Autre problème, le stockage. Nos aïeux stockaient le bois ou le charbon au plus près du poêle et de la cuisinière. Nous ne savons pas stocker l’électricité sauf en faible quantité pour nos appareils nomades. Jusqu’il y a peu, l’industrie électrique misait sur la fiabilité du système de production et de transport pour satisfaire les caprices de la demande. Avec la montée en puissance des énergies intermittentes, se pose le problème de l’organisation d’un système de fourniture fiable. Sur le lieu de consommation, une partie de la solution viendra des effacements, acceptés ou subis, contingents au manque d’ensoleillement et au manque de vent. Mais c’est du côté du stockage qu’il faut plutôt compter : stockage de la chaleur et stockage de l’énergie électrique. Donc adieu la cave à charbon, la réserve à bois et la cuve à mazout, mais bonjour les accumulateurs de chaleur et les batteries domestiques ![6] Avec le tout électrique basé sur des énergies intermittentes, on retrouve le problème d’encombrement de l’espace domestique ou tertiaire, mais sans poussières ni odeur.

 

* * *

La promotion de l’électricité dans les usages domestiques, tertiaires et de transport présuppose que l’arbitrage entre propreté urbaine et pollution industrielle soit favorable à la première. C’est vrai en France grâce à un bouquet énergétique fiable et faiblement émetteur de gaz à effet de serre. Ce n’est pas le cas dans les pays utilisant encore majoritairement du charbon.[7]

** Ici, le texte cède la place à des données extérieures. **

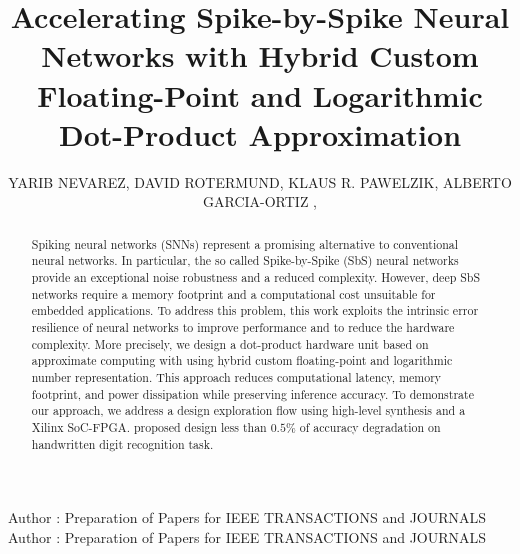 \title {Accelerating Spike-by-Spike Neural Networks  with Hybrid Custom Floating-Point and Logarithmic Dot-Product Approximation }

\author{
	\uppercase{Yarib Nevarez},	
	\uppercase{David Rotermund},
	\uppercase{Klaus R. Pawelzik},
	\uppercase{Alberto Garcia-Ortiz} ,
}

\address[1]{Institute of Electrodynamics and Microelectronics, University of Bremen, Bremen 28359, Germany (e-mail: nevarez@item.uni-bremen.de)}

\address[2]{Institute for Theoretical Physics, University of Bremen, Bremen 28359, Germany (e-mail: davrot@neuro.uni-bremen.de)}

\address[3]{Institute for Theoretical Physics, University of Bremen, Bremen 28359, Germany (e-mail: pawelzik@neuro.uni-bremen.de)}

\address[4]{Institute of Electrodynamics and Microelectronics, University of Bremen, Bremen 28359, Germany (e-mail: agarcia@item.uni-bremen.de)}


\markboth
{Author \headeretal: Preparation of Papers for IEEE TRANSACTIONS and JOURNALS}
{Author \headeretal: Preparation of Papers for IEEE TRANSACTIONS and JOURNALS}


\begin{abstract}
  Spiking neural networks (SNNs) represent a promising alternative to
  conventional neural networks. In particular, the so called
  Spike-by-Spike (SbS) neural networks provide an exceptional noise
  robustness and a reduced complexity. However, deep SbS networks
  require a memory footprint and a computational cost unsuitable for
  embedded applications. To address this problem, this work exploits
  the intrinsic error resilience of neural networks to improve
  performance and to reduce the hardware complexity. More precisely,
  we design a dot-product hardware unit based on approximate computing
  with 
  using hybrid custom floating-point and logarithmic number
  representation. This approach reduces computational latency, memory
  footprint, and power dissipation while preserving inference
  accuracy. To demonstrate our approach, we address a design
  exploration flow using high-level synthesis and a Xilinx SoC-FPGA.
   proposed design  less than
  $0.5\%$ of accuracy degradation on  handwritten digit
  recognition task.
	
\end{abstract}

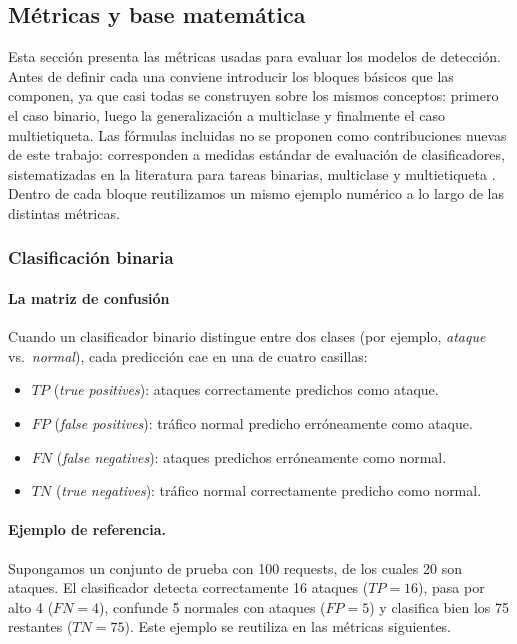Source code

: \documentclass[12pt,oneside]{report}
\begin{document}
\subsection{Métricas y base matemática}

Esta sección presenta las métricas usadas para evaluar los modelos de
detección. Antes de definir cada una conviene introducir los bloques
básicos que las componen, ya que casi todas se construyen sobre los
mismos conceptos: primero el caso binario, luego la generalización a
multiclase y finalmente el caso multietiqueta. Las fórmulas incluidas no
se proponen como contribuciones nuevas de este trabajo: corresponden a
medidas estándar de evaluación de clasificadores, sistematizadas en la
literatura para tareas binarias, multiclase y multietiqueta
\cite{sokolova_lapalme_2009,powers2011}. Dentro de cada bloque
reutilizamos un mismo ejemplo numérico a lo largo de las distintas
métricas.

\subsubsection{Clasificación binaria}

\paragraph{La matriz de confusión}

Cuando un clasificador binario distingue entre dos clases (por ejemplo,
\emph{ataque} vs.\ \emph{normal}), cada predicción cae en una de cuatro
casillas:
\begin{itemize}[leftmargin=*]
  \item $TP$ (\emph{true positives}): ataques correctamente predichos como ataque.
  \item $FP$ (\emph{false positives}): tráfico normal predicho erróneamente como ataque.
  \item $FN$ (\emph{false negatives}): ataques predichos erróneamente como normal.
  \item $TN$ (\emph{true negatives}): tráfico normal correctamente predicho como normal.
\end{itemize}

\paragraph{Ejemplo de referencia.} Supongamos un conjunto de prueba con
100 requests, de los cuales 20 son ataques. El clasificador detecta
correctamente 16 ataques ($TP=16$), pasa por alto 4 ($FN=4$), confunde 5
normales con ataques ($FP=5$) y clasifica bien los 75 restantes
($TN=75$). Este ejemplo se reutiliza en las métricas siguientes.
\end{document}
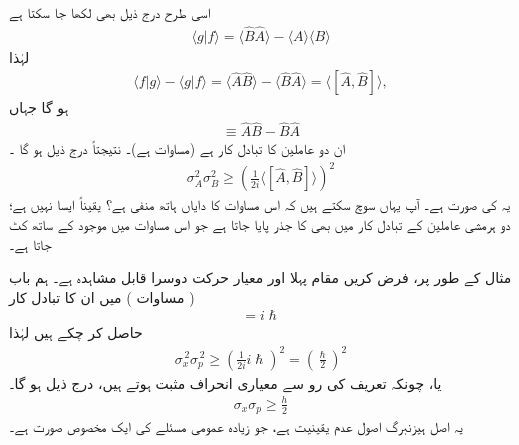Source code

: اسی طرح درج ذیل بھی لکھا جا سکتا ہے 
\begin{align*}
\langle g|f \rangle = \langle \hat{B}\hat{A} \rangle - \langle A \rangle \langle B \rangle 
\end{align*}
لہٰذا 
\begin{align*}
\langle f|g \rangle - \langle g|f \rangle = \langle \hat{A}\hat{B} \rangle -\langle \hat{B}\hat{A} \rangle = \langle [ \hat{A} , \hat{B}] \rangle ,
\end{align*}
ہو گا  جہاں
\begin{align*}
[\hat{A} , \hat{B}] \equiv \hat{A} \hat{B} - \hat{B}\hat{A}
\end{align*}
 ان دو عاملین کا  تبادل کار  ہے   (مساوات  ہے)۔ نتیجتاً  درج ذیل ہو گا ۔
\begin{align}\label{مساوات_قواعد_عمومی_اصول_عدم_یقینیت_الف_بے}
\sigma_{A}^{2} \sigma_{B}^{2} \geq \left(\frac{1}{2i} \langle [\hat{A} , \hat{B}] \rangle \right)^{2}
\end{align}
یہ     کی صورت ہے۔ آپ یہاں سوچ سکتے ہیں کہ اس  مساوات کا دایاں ہاتھ منفی ہے؟ یقیناً ایسا نہیں ہے؛  دو ہرمشی عاملین کے تبادل کار میں بھی   کا جذر  پایا جاتا ہے جو اس  مساوات میں موجود  کے ساتھ کٹ جاتا ہے۔ 

مثال کے طور پر، فرض کریں   مقام   پہلا   اور   معیار حرکت  دوسرا قابل مشاہدہ   ہے۔  ہم باب    ( مساوات )    میں ان کا تبادل کار
\begin{align*}
[ \hat{x}, \hat{p} ] = i \hslash
\end{align*}
حاصل کر چکے ہیں لہٰذا
\begin{align*}
\sigma_{x}^{\,2} \sigma_{p}^{\,2} \geq \left( \frac{1}{2i} i \hslash \right)^{2} = \left( \frac{\hslash}{2} \right)^{2}
\end{align*}
یا،   چونکہ تعریف کی رو سے معیاری انحراف مثبت ہوتے ہیں،   درج ذیل ہو گا۔
\begin{align}
\sigma_{x} \sigma_{p} \geq \frac{h}{2}
\end{align}
یہ اصل  ہیزنبرگ   اصول  عدم یقینیت  ہے،  جو  زیادہ عمومی مسئلے کی ایک مخصوص صورت ہے۔

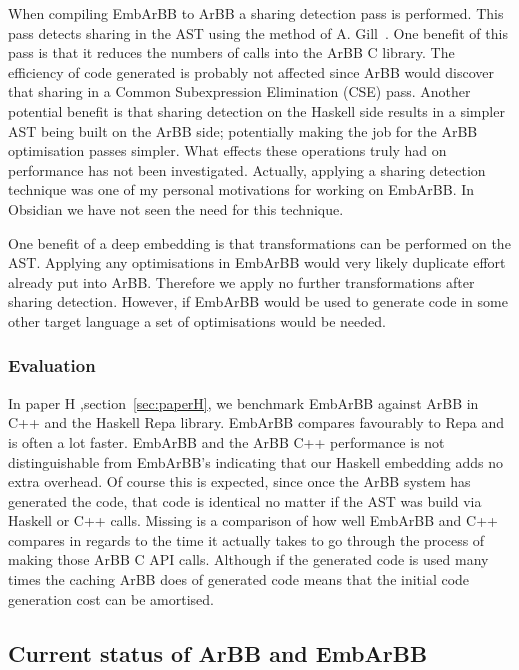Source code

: \documentclass[a4paper]{book}
\begin{document}
When compiling EmbArBB to ArBB a sharing detection pass is performed. This pass detects 
sharing in the AST using the method of A. Gill~\citet{Gill}. One benefit of this pass 
is that it reduces the numbers of calls into the ArBB C library. The efficiency of code 
generated is probably not affected since ArBB would discover that sharing in a Common 
Subexpression Elimination (CSE) pass. Another potential benefit is that sharing detection 
on the Haskell side results in a simpler AST being built on the ArBB side; potentially making 
the job for the ArBB optimisation passes simpler. What effects these 
operations truly had on performance has not been investigated. Actually, applying a sharing 
detection technique was one of my personal motivations for working on EmbArBB. In Obsidian 
we have not seen the need for this technique.

One benefit of a deep embedding is that transformations can be performed on the AST. Applying 
any optimisations in EmbArBB would very likely duplicate effort already put into ArBB. 
Therefore we apply no further transformations after sharing detection. However, if EmbArBB 
would be used to generate code in some other target language a set of optimisations 
would be needed.  

\subsubsection{Evaluation} 

In paper H ,section~\ref{sec:paperH}, we benchmark EmbArBB against ArBB in C++ and the Haskell 
Repa library. EmbArBB compares favourably to Repa and is often a lot faster. EmbArBB and the ArBB 
C++ performance is not distinguishable from EmbArBB's indicating that our Haskell embedding 
adds no extra overhead. Of course this is expected, since once the ArBB system has generated 
the code, that code is identical no matter if the AST was build via Haskell or C++ calls. 
Missing is a comparison of how well EmbArBB and C++ compares in regards to the time it actually 
takes to go through the process of making those ArBB C API calls. Although if the generated 
code is used many times the caching ArBB does of generated code means that the initial code 
generation cost can be amortised. 

\subsection{Current status of ArBB and EmbArBB} 
\end{document}
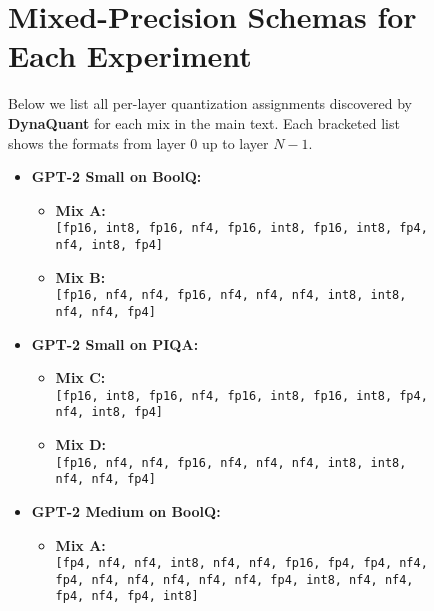 \documentclass{article}
\begin{document}
	\begin{figure}[ht]
	\begin{minipage}[t]{\textwidth} %
	\section{Mixed-Precision Schemas for Each Experiment}
	\label{sec:appendix-schemas}
	{\small %
		
		Below we list all per-layer quantization assignments discovered by \textbf{DynaQuant} 
		for each mix in the main text. Each bracketed list shows
		the formats from layer 0 up to layer \(N-1\).
		
		\begin{itemize}
			\item \textbf{GPT-2 Small on BoolQ:}
			\begin{itemize}
				\item \textbf{Mix A:}\\
				\texttt{[fp16, int8, fp16, nf4, fp16, int8, fp16, int8, fp4, nf4, int8, fp4]}
				
				\item \textbf{Mix B:}\\
				\texttt{[fp16, nf4, nf4, fp16, nf4, nf4, nf4, int8, int8, nf4, nf4, fp4]}
			\end{itemize}
			\item \textbf{GPT-2 Small on PIQA:}
			\begin{itemize}
				\item \textbf{Mix C:}\\
				\texttt{[fp16, int8, fp16, nf4, fp16, int8, fp16, int8, fp4, nf4, int8, fp4]}
				
				\item \textbf{Mix D:}\\
				\texttt{[fp16, nf4, nf4, fp16, nf4, nf4, nf4, int8, int8, nf4, nf4, fp4]}
			\end{itemize}
			\item \textbf{GPT-2 Medium on BoolQ:}
			\begin{itemize}
				\item \textbf{Mix A:}\\
				\texttt{[fp4, nf4, nf4, int8, nf4, nf4, fp16, fp4, fp4, nf4, fp4, nf4, nf4, nf4, nf4, nf4, fp4, int8, nf4, nf4, fp4, nf4, fp4, int8]}
				

\end{itemize}
\end{itemize}}
\end{minipage}
\end{figure}
\end{document}
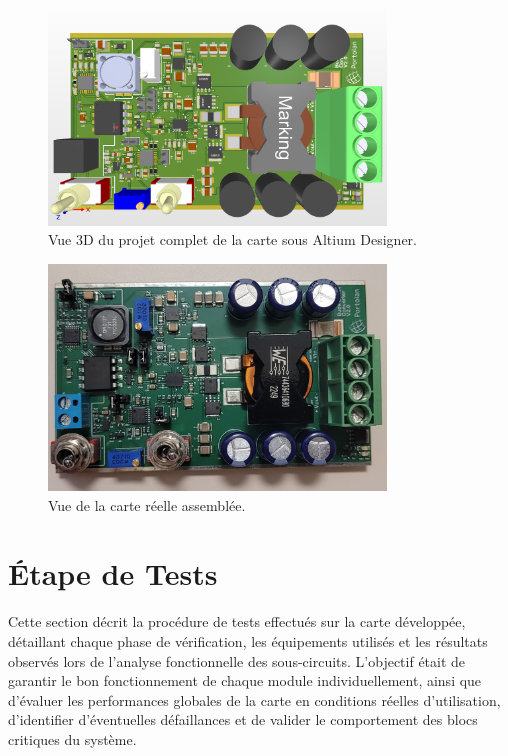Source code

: \begin{figure}[H]
    \centering
    \includegraphics[width=0.8\textwidth]{figures/PCB_3D.png}
    \caption{Vue 3D du projet complet de la carte sous Altium Designer.}
    \label{fig:pcb_3d}
\end{figure}

\begin{figure}[H]
    \centering
    \includegraphics[width=0.8\textwidth]{figures/PCB_Real.jpg}
    \caption{Vue de la carte réelle assemblée.}
    \label{fig:pcb_real}
\end{figure}




\section{Étape de Tests}

Cette section décrit la procédure de tests effectués sur la carte développée, détaillant chaque phase de vérification, les équipements utilisés et les résultats observés lors de l'analyse fonctionnelle des sous-circuits. L'objectif était de garantir le bon fonctionnement de chaque module individuellement, ainsi que d'évaluer les performances globales de la carte en conditions réelles d'utilisation, d'identifier d'éventuelles défaillances et de valider le comportement des blocs critiques du système.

Partout, l’une des clefs de la décarbonation sera les gains d’efficacité, l’amélioration des rendements thermiques à tous les stades, donc aussi au stade de la consommation. Maintenir ou améliorer la qualité de service en réduisant la consommation d’énergie primaire est une avancée technique profitable pour tous. La Loi n° 2015-992 du 17 août 2015 relative à la transition énergétique pour la croissance verte[8] en définit les principaux axes en matière de rénovation des bâtiments, développement des transports propres et lutte contre les gaspillages. Pour juger de l’efficacité, il faut attendre les décrets d’application.

 

 

[1] Les particules fines sont les matières particulaires (PM en anglais) dont le diamètre est inférieur à 2,5 micromètres. Elles pénètrent jusqu’au niveau des alvéoles pulmonaires.

 

[2] D’après “Air Pollution in China: Mapping of Concentrations and Sources »,disponible à l’adresse berkeleyearth.org/wp-content/uploads/2015/08/China-Air-Quality-Paper-July-2015.pdf, la pollution de l’air est responsable de 17% des décès en Chine. Pour une carte particulièrement explicite, voir berkeleyearth.org/usa-europe-press-release-image.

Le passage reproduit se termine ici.